Should pictures appear among the records, leave them out, and copy exactly only the lines from the first through the one with "services for now|", inclusive.

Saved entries
════════════════════

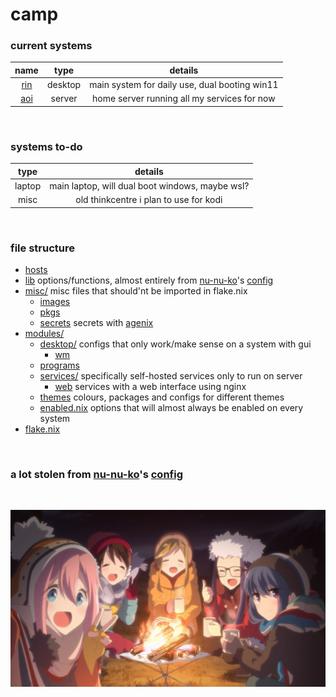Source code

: # camp

### current systems                                                                 
| name | type | details |
| :--: | :--: | :--: |
| [rin](./hosts/rin.nix) | desktop | main system for daily use, dual booting win11|
| [aoi](./hosts/aoi.nix) | server | home server running all my services for now|

<br>

### systems to-do
| type | details |
| :--: | :--: |
| laptop | main laptop, will dual boot windows, maybe wsl? |
| misc | old thinkcentre i plan to use for kodi |

<br>

### file structure

- [hosts](hosts)
- [lib](lib) options/functions, almost entirely from [nu-nu-ko](https://github.com/nu-nu-ko)'s [config](https://github.com/nu-nu-ko/crystal)
- [misc/](misc) misc files that should'nt be imported in flake.nix
  - [images](misc/images) 
  - [pkgs](misc/pkgs)
  - [secrets](misc/secrets) secrets with [agenix](https://github.com/ryantm/agenix)
- [modules/](modules) 
  - [desktop/](modules/desktop) configs that only work/make sense on a system with gui
    - [wm](modules/desktop/wm)  
  - [programs](modules/programs) 
  - [services/](modules/services) specifically self-hosted services only to run on server
    - [web](modules/services/web) services with a web interface using nginx 
  - [themes](modules/themes) colours, packages and configs for different themes
  - [enabled.nix](modules/enabled.nix) options that will almost always be enabled on every system
- [flake.nix](flake.nix) 
  
<br>

### a lot stolen from [nu-nu-ko](https://github.com/nu-nu-ko)'s [config](https://github.com/nu-nu-ko/crystal)

<br>

![](https://raw.githubusercontent.com/pagusupu/camp/main/misc/images/group.jpg)
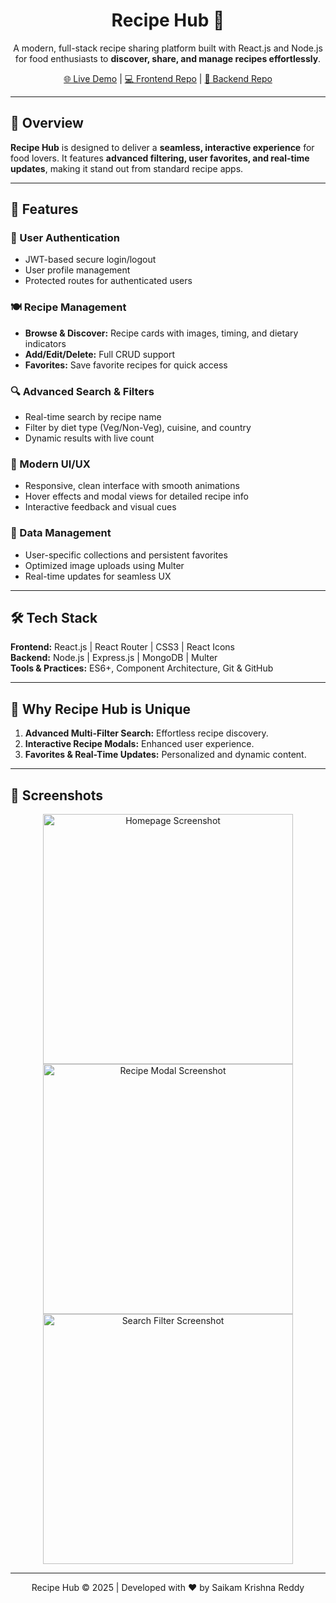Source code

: <h1 align="center">Recipe Hub 🍳</h1>
<p align="center">
A modern, full-stack recipe sharing platform built with React.js and Node.js for food enthusiasts to <strong>discover, share, and manage recipes effortlessly</strong>.
</p>


<p align="center">
  <a href="#">🌐 Live Demo</a> | 
  <a href="#">💻 Frontend Repo</a> | 
  <a href="#">💾 Backend Repo</a>
</p>

---

## 🚀 Overview

**Recipe Hub** is designed to deliver a **seamless, interactive experience** for food lovers. It features **advanced filtering, user favorites, and real-time updates**, making it stand out from standard recipe apps.  

---

## 🔑 Features

### 🔐 User Authentication
- JWT-based secure login/logout  
- User profile management  
- Protected routes for authenticated users  

### 🍽️ Recipe Management
- **Browse & Discover:** Recipe cards with images, timing, and dietary indicators  
- **Add/Edit/Delete:** Full CRUD support  
- **Favorites:** Save favorite recipes for quick access  

### 🔍 Advanced Search & Filters
- Real-time search by recipe name  
- Filter by diet type (Veg/Non-Veg), cuisine, and country  
- Dynamic results with live count  

### 🎨 Modern UI/UX
- Responsive, clean interface with smooth animations  
- Hover effects and modal views for detailed recipe info  
- Interactive feedback and visual cues  

### 💾 Data Management
- User-specific collections and persistent favorites  
- Optimized image uploads using Multer  
- Real-time updates for seamless UX  

---

## 🛠️ Tech Stack

**Frontend:** React.js | React Router | CSS3 | React Icons  
**Backend:** Node.js | Express.js | MongoDB | Multer  
**Tools & Practices:** ES6+, Component Architecture, Git & GitHub  

---

## 🌟 Why Recipe Hub is Unique
1. **Advanced Multi-Filter Search:** Effortless recipe discovery.  
2. **Interactive Recipe Modals:** Enhanced user experience.  
3. **Favorites & Real-Time Updates:** Personalized and dynamic content.  

---

## 📸 Screenshots

<p align="center">
  <img src="#" alt="Homepage Screenshot" width="400"/>
  <img src="#" alt="Recipe Modal Screenshot" width="400"/>
  <img src="#" alt="Search Filter Screenshot" width="400"/>
</p>

---

<p align="center">Recipe Hub © 2025 | Developed with ❤️ by Saikam Krishna Reddy<?p>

════════════════════

§ Problem solution:
Source code

: # camp

### current systems                                                                 
| name | type | details |
| :--: | :--: | :--: |
| [rin](./hosts/rin.nix) | desktop | main system for daily use, dual booting win11|
| [aoi](./hosts/aoi.nix) | server | home server running all my services for now|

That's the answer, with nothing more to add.